Algorithms for imposition of constraints and topology changes in interactive simulations

Abstract

First, a multilevel framework that combines the efficiency of the multigrid algorithms with the ability to resolve linear projection constraints (LPC) is proposed. We present a single level modified block Gauss-Seidel (MBGS) smoother that can incorporate LPCs. This is subsequently incorporated in a standard multigrid V-cycle with corrections for constraints resulting in a modified multigrid V-cycle (MMgV). Finally, we extend the idea to the full multigrid V-cycle. Numerical tests showed that the solver is able resolve constraints while achieving the theoretical performance of multigrid algorithms.
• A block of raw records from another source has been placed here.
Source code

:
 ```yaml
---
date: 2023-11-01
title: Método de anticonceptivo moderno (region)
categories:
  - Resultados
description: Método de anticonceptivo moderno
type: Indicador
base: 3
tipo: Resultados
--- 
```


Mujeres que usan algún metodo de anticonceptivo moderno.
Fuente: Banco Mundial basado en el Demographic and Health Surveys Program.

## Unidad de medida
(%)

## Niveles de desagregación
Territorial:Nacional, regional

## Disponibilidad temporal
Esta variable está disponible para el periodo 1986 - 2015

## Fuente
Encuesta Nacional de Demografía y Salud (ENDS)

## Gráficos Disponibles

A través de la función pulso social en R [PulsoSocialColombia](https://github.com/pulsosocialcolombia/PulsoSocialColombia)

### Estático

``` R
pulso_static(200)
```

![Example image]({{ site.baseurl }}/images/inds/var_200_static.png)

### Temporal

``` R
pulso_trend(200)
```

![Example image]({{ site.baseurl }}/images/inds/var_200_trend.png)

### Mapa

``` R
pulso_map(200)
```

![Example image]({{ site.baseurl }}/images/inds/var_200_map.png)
Physically realistic simulations are increasingly being used in interactive environments such as surgical simulation, rehabilitation training and computer games. Such interactive environments, which are by definition real-time, demand numerical simulation of various physical modalities, collision handling, topology modifications and multi-sensory (visual, auditory and haptic) interactions with a very high degree of realism. An ideal candidate algorithm for such applications would have to be numerically efficient, highly scalable on modern CPU/GPU hardware and robust. Multilevel algorithms are known to have theoretically optimal computational performance and are shown to scale well with hardware capabilities. However, incorporating topology changes and collision constraints with these algorithms to make them viable for real-time applications is challenging. In this thesis we address these issues by presenting algorithms to efficiently incorporate constraints and topology changes within a multilevel framework for interactive simulations.
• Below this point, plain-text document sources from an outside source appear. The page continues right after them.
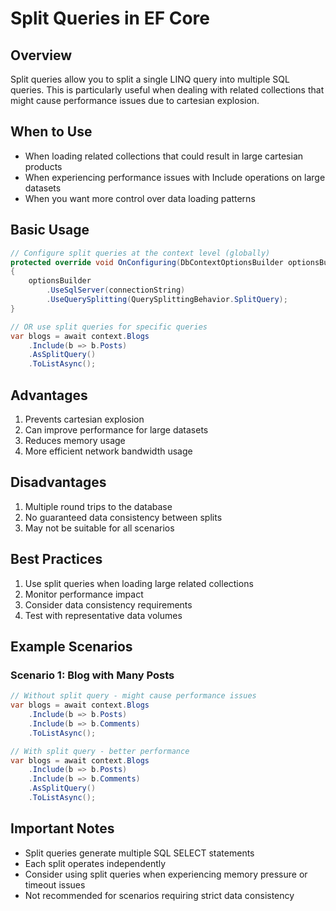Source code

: # Split Queries in EF Core

## Overview

Split queries allow you to split a single LINQ query into multiple SQL queries. This is particularly useful when dealing with related collections that might cause performance issues due to cartesian explosion.

## When to Use

- When loading related collections that could result in large cartesian products
- When experiencing performance issues with Include operations on large datasets
- When you want more control over data loading patterns

## Basic Usage

```csharp
// Configure split queries at the context level (globally)
protected override void OnConfiguring(DbContextOptionsBuilder optionsBuilder)
{
    optionsBuilder
        .UseSqlServer(connectionString)
        .UseQuerySplitting(QuerySplittingBehavior.SplitQuery);
}

// OR use split queries for specific queries
var blogs = await context.Blogs
    .Include(b => b.Posts)
    .AsSplitQuery()
    .ToListAsync();
```

## Advantages

1. Prevents cartesian explosion
2. Can improve performance for large datasets
3. Reduces memory usage
4. More efficient network bandwidth usage

## Disadvantages

1. Multiple round trips to the database
2. No guaranteed data consistency between splits
3. May not be suitable for all scenarios

## Best Practices

1. Use split queries when loading large related collections
2. Monitor performance impact
3. Consider data consistency requirements
4. Test with representative data volumes

## Example Scenarios

### Scenario 1: Blog with Many Posts

```csharp
// Without split query - might cause performance issues
var blogs = await context.Blogs
    .Include(b => b.Posts)
    .Include(b => b.Comments)
    .ToListAsync();

// With split query - better performance
var blogs = await context.Blogs
    .Include(b => b.Posts)
    .Include(b => b.Comments)
    .AsSplitQuery()
    .ToListAsync();
```

## Important Notes

- Split queries generate multiple SQL SELECT statements
- Each split operates independently
- Consider using split queries when experiencing memory pressure or timeout issues
- Not recommended for scenarios requiring strict data consistency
Second, a modified iterative constraint anticipation (MICA) algorithm as a unified solver for linear complementarity problem (LCP) and LPC is introduced. MICA performs staggered iterations of Gauss-Seidel and projected Gauss-Seidel that can be used in resolving LCP constraints from collision response along with the LPC from user interactions and Dirichlet boundary conditions. MICA is then used in designing a novel iterative predictor-corrector (IPC) approach to model static and kinetic friction during interactions with deformable objects. The proposed IPC method works within the purview of the implicit mixed linear complementarity problem (MLCP) formulation of collision response and can be used to model both asymmetric and heterogeneous type anisotropic friction models. It requires low memory and is highly tunable.

Finally, we present algorithms for cutting of deformable objects simulated using multilevel methods. Multilevel cutting is complicated by the need to reflect fine grid topology changes at the coarser grid level which requires modification of the coarse grid operators. We consider a two-level formulation and address the real-time issue by developing two separate strategies for updating the map relating the coarse and fine grid operators for structured as well as unstructured meshes. Considerable speedups of this multigrid approach compared to a preconditioned conjugate gradient (PCG) solver are observed.

Tests performed on 3-D elastic problems showed that MICA suffers from low rate of convergence for cases simulating stiff materials. To resolve this problem, we propose a modified multilevel iterative constraint anticipation (M-MgICA) as a logical extension to MICA. M-MgICA is a multilevel method that uses MICA as a relaxation technique. Coarse level complementarity spaces are formed using algebraic coarsening while elasticity operators are coarsened using well-known geometric coarsening. Results show considerable speed-up when compared to single level MICA iterations.